How does one find a formula for the recurrence relation $a_{1}=1,a_{2}=3, a_{n+2}=a_{n+1}+a_{n}?$

Solution 1:

There is a standard method which is sketched below. Forget about the initial conditions $a_1=1$, $a_2=3$ for now. We look for solutions of the recurrence relation of the shape $a_n=x^n$, where $x$ is a number to be determined.

Substituting in the recurrence, we get $x^{n+2}=x^{n+1} +x^n$. Forgetting about the possibility $x=0$, which mostly can't happen, this reduces to $x^2-x-1=0$. Solve. We get $$x=\frac{1\pm\sqrt{5}}{2}.$$ Call the two roots $\alpha$ and $\beta$. (The number $\frac{1+\sqrt{5}}{2}$ is a famous number, often called the Golden Number. It even has two standard symbols attached to it, $\varphi$ and $\tau$.)

Now look for numbers $A$ and $B$ such that the expression $A\alpha^n+B\beta^n$ satisfies your initial conditions. (If you have studied Differential Equations, the procedure will be structurally familiar, for good reason.)

The suitable $A$ and $B$ are not hard to find. We get $A=B=1$. To check that $a_n=\alpha^n +\beta^n$ is indeed the solution, note that $A\alpha^n+B\beta^n$ satisfies our recurrence for any $A$ and $B$. Choosing $A$ and $B$ so that the initial conditions are satisfied forces the formula to be correct for all $n$.

It would have been a little more pleasant to find $A$ and $B$ if we had been given the usual initial conditions $a_0=2$, $a_1=1$. Whether we start at $a_0$ or $a_1$, the sequence is called the Lucas sequence.

Remark: Variants of this idea work for all linear homogeneous recurrences with constant coefficients. Look in particular at the recurrence $a_{n+1}=3a_n-2a_{n-1}$ that you solved successfully by thinking.

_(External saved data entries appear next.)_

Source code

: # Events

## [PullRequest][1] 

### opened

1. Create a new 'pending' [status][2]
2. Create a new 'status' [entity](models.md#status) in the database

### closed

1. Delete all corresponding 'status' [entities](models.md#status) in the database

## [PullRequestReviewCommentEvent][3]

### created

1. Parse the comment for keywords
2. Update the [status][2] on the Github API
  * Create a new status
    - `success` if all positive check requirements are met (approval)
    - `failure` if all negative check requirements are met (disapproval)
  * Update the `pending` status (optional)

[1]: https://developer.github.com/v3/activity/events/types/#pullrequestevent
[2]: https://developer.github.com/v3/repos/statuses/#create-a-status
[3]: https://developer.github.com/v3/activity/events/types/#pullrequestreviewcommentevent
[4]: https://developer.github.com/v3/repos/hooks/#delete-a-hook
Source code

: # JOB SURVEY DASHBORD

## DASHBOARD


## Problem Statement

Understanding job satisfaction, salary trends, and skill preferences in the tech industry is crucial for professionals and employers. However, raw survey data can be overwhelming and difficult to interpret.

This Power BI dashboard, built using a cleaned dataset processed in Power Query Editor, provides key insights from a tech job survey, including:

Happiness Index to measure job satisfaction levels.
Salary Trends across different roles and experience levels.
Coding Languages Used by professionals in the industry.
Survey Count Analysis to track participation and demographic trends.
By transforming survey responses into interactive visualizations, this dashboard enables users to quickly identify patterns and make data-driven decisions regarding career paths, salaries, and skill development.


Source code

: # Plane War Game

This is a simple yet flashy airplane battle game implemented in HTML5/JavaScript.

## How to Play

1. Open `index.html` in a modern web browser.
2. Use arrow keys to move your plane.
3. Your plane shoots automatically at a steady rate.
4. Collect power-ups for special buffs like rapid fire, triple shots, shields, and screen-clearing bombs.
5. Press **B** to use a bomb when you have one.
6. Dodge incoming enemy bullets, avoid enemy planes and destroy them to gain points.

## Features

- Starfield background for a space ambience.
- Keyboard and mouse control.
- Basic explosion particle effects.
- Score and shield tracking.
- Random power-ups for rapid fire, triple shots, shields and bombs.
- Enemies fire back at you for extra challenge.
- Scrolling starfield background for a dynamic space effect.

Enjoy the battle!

Use the same procedure. We arrive at the equation $x^2-3x+2=0$, which has roots $\alpha=2$, $\beta=1$. Now we try to find $A$ and $B$ such that $A\alpha^n+B\beta^n$ satisfies our initial conditions. So we want $A(2)+B(1)=3$, $A(2^2)+B(1^2)=5$. We get $A=1$, $B=1$. This yields the formula that you already know.

There are other general methods of doing the same thing, such as generating functions.

Solution 2:

Besides Andre Nicolas approach you could also try the following: Generating functions, define (just for a little cleaner solution) $b_0=a_1$, $b_1=a_2$, and in general $b_m=a_{m+1}$.

Let $F(t)=\sum_{n=1}^\infty b_nt^n$. Then $$b_{n+2}=3b_{n+1}-2b_n$$$$b_{n+2}t^{n+2}=3b_{n+1}t^{n+2}-2b_nt^{n+2}$$Taking summation from $n=0$ to infinity: $$\sum_{i=2}^\infty b_it^i=3t\sum_{i=1}^\infty b_it^i-2t^2\sum_{i=0}^\infty b_it^i$$$$F(t)-b_1t-b_0=3t(F(t)-b_0)-2t^2F(t)$$Using the inital conditions:$$F(t)-5t-3=3t(F(t)-3)-2t^2F(t)$$$$F(t)(1-3t+2t^2)=3-4t$$Thus, $$F(t)=\frac{3-4t}{1-3t+2t^2}$$ Break it $$F(t)=\frac{2}{1-2t}+\frac{1}{1-t}$$and that $\sum x^k=\frac{1}{1-x}$ where the sum goes form $k=0$ to infinity we get:$$F(t)=2\sum (2t)^k+\sum t^k$$Thus $b_n=2(2^n)+1$

And moving it back to your initial sequence of $a_n$ you get indeed: $$\boxed{a_n=2^n+1}$$

Solution 3:

Another standard method is the matrix method, which is the same as the Fibonacci sequence but with different starting vector. The same solution applies.

Solution 4:

Here's a slightly ad hoc approach to your problem b): It's easy to see that $a_1 = 1 = 0+1 = F_0+F_2$ and that $a_2 = 3 = 1+2 = F_1+F_3$; since any linear combination of Fibonacci numbers satisfies the Fibonacci recurrence (proof: if $S_n=\sum_i a_i F_{n+i}$, then $S_{n-1}+S_n $ $= (\sum_i a_i F_{n+i-1})+(\sum_i a_i F_{n+i}) $ $= \sum_i a_i(F_{n+i-1}+F_{n+i}) $ $= \sum_i a_iF_{n+i+1} $ $= S_{n+1}$) then $a_n = F_{n-1}+F_{n+1}$ must hold for all $n$.